Massie’s portrait of Tiberius follows an array of modern novels on Roman emperors. Robert Graves on Claudius, Marguerite Yourcenar on Hadrian, Gore Vidal on Julian, John Williams on Augustus, as well as Massie’s own AUGUSTUS (1986) come to mind. Each probes the psyche of its subject, yet Massie’s works are distinguished by their preoccupation with truth’s relationship to both biography and novelistic fiction.

The introduction of Massie’s present novel is conspicuously subtitled “by way of Disclaimer.” Its first sentence then mischievously echoes that of the Roman historian Titus Livius. Livy does not know whether it is worthwhile to attempt to chronologue Rome from its origins. Massie does not know, given his unreliable source, whether his “translation” constitutes fraud.

Massie presents factual details on the life of Tiberius that agree with the other accounts. He considers his subject’s rise to power and the paradoxical nature of Tiberius, a man who seems not to want the position fate assigns him. Ancillary to this vivid portrait, however, is the puckish query whether any text can convey absolute truth. The converse also applies: can any work of fiction (such as Massie’s novel) be absolutely false?

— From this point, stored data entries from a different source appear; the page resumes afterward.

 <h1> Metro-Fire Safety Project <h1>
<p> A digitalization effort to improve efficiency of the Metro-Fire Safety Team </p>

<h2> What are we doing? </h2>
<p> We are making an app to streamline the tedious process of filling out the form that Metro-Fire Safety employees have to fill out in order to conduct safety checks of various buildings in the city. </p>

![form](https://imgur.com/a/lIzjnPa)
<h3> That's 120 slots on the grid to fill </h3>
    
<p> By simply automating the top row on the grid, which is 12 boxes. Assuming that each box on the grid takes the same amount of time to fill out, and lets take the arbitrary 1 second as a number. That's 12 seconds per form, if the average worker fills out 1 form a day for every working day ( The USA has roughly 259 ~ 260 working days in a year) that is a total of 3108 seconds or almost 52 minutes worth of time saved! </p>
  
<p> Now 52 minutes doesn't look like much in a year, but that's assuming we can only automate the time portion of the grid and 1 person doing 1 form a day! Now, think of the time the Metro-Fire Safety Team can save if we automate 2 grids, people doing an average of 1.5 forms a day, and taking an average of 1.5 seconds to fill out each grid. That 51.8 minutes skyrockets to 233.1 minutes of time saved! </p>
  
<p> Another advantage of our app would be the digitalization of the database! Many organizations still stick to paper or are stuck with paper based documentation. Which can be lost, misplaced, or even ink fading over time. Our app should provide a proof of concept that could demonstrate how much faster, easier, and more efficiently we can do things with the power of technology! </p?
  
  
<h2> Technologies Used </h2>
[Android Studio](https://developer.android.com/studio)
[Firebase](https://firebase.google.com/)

Massie’s source is ostensibly a Latin manuscript from Caltagirone, the monastery at which the eighteenth century alchemist and charlatan Cagliostro was educated.

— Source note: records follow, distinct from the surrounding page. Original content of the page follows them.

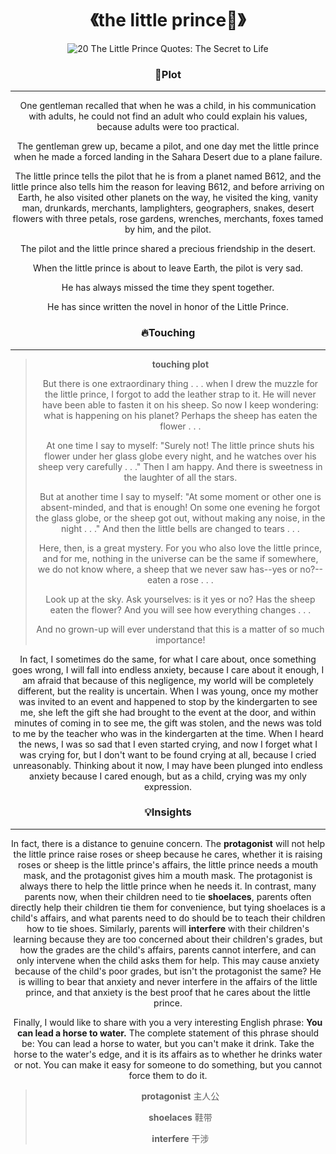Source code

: <center>

<h1 align = "center">《the little prince👦》</h1>

![20 The Little Prince Quotes: The Secret to Life](https://www.dailyrx.com/wp-content/uploads/2021/01/The-Little-Prince-Quotes-770x430.png)

### 🚩Plot

-------------------------

One gentleman recalled that when he was a child, in his communication with adults, he could not find an adult who could explain his values, because adults were too practical.

The gentleman grew up, became a pilot, and one day met the little prince when he made a forced landing in the Sahara Desert due to a plane failure.

The little prince tells the pilot that he is from a planet named B612, and the little prince also tells him the reason for leaving B612, and before arriving on Earth, he also visited other planets on the way, he visited the king, vanity man, drunkards, merchants, lamplighters, geographers, snakes, desert flowers with three petals, rose gardens, wrenches, merchants, foxes tamed by him, and the pilot.

The pilot and the little prince shared a precious friendship in the desert.

When the little prince is about to leave Earth, the pilot is very sad.

He has always missed the time they spent together.

He has since written the novel in honor of the Little Prince.

### 🔥Touching

---------------------------

> **touching plot**
>
> But there is one extraordinary thing . . . when I drew the muzzle for the little prince, I forgot to add the leather strap to it. He will never have been able to fasten it on his sheep. So now I keep wondering: what is happening on his planet? Perhaps the sheep has eaten the flower . . . 
>
> At one time I say to myself: "Surely not! The little prince shuts his flower under her glass globe every night, and he watches over his sheep very carefully . . ." Then I am happy. And there is sweetness in the laughter of all the stars. 
>
> But at another time I say to myself: "At some moment or other one is absent-minded, and that is enough! On some one evening he forgot the glass globe, or the sheep got out, without making any noise, in the night . . ." And then the little bells are changed to tears . . . 
>
> Here, then, is a great mystery. For you who also love the little prince, and for me, nothing in the universe can be the same if somewhere, we do not know where, a sheep that we never saw has--yes or no?--eaten a rose . . . 
>
> Look up at the sky. Ask yourselves: is it yes or no? Has the sheep eaten the flower? And you will see how everything changes . . . 
>
> And no grown-up will ever understand that this is a matter of so much importance!

In fact, I sometimes do the same, for what I care about, once something goes wrong, I will fall into endless anxiety, because I care about it enough, I am afraid that because of this negligence, my world will be completely different, but the reality is uncertain.
When I was young, once my mother was invited to an event and happened to stop by the kindergarten to see me, she left the gift she had brought to the event at the door, and within minutes of coming in to see me, the gift was stolen, and the news was told to me by the teacher who was in the kindergarten at the time. When I heard the news, I was so sad that I even started crying, and now I forget what I was crying for, but I don't want to be found crying at all, because I cried unreasonably.
Thinking about it now, I may have been plunged into endless anxiety because I cared enough, but as a child, crying was my only expression.

### 💡Insights

------

In fact, there is a distance to genuine concern. The **protagonist** will not help the little prince raise roses or sheep because he cares, whether it is raising roses or sheep is the little prince's affairs, the little prince needs a mouth mask, and the protagonist gives him a mouth mask. The protagonist is always there to help the little prince when he needs it. In contrast, many parents now, when their children need to tie **shoelaces**, parents often directly help their children tie them for convenience, but tying shoelaces is a child's affairs, and what parents need to do should be to teach their children how to tie shoes. Similarly, parents will **interfere** with their children's learning because they are too concerned about their children's grades, but how the grades are the child's affairs, parents cannot interfere, and can only intervene when the child asks them for help. This may cause anxiety because of the child's poor grades, but isn't the protagonist the same? He is willing to bear that anxiety and never interfere in the affairs of the little prince, and that anxiety is the best proof that he cares about the little prince.

Finally, I would like to share with you a very interesting English phrase: **You can lead a horse to water.** The complete statement of this phrase should be: You can lead a horse to water, but you can't make it drink. Take the horse to the water's edge, and it is its affairs as to whether he drinks water or not. You can make it easy for someone to do something, but you cannot force them to do it.

> **protagonist**	 主人公
>
> **shoelaces** 		鞋带
>
> **interfere**			干涉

Tiberius sounds like a French humanist in the asides of the novel; his ideas on duty and will resemble those of Arthur Schopenhauer and Friedrich Nietzsche. One follows this Tiberius through the military adventures of his youth, to sudden retirement on Rhodes, to Rome and the imperate, and finally to Capri. He seems, like many, to relish the quest, not the attainment.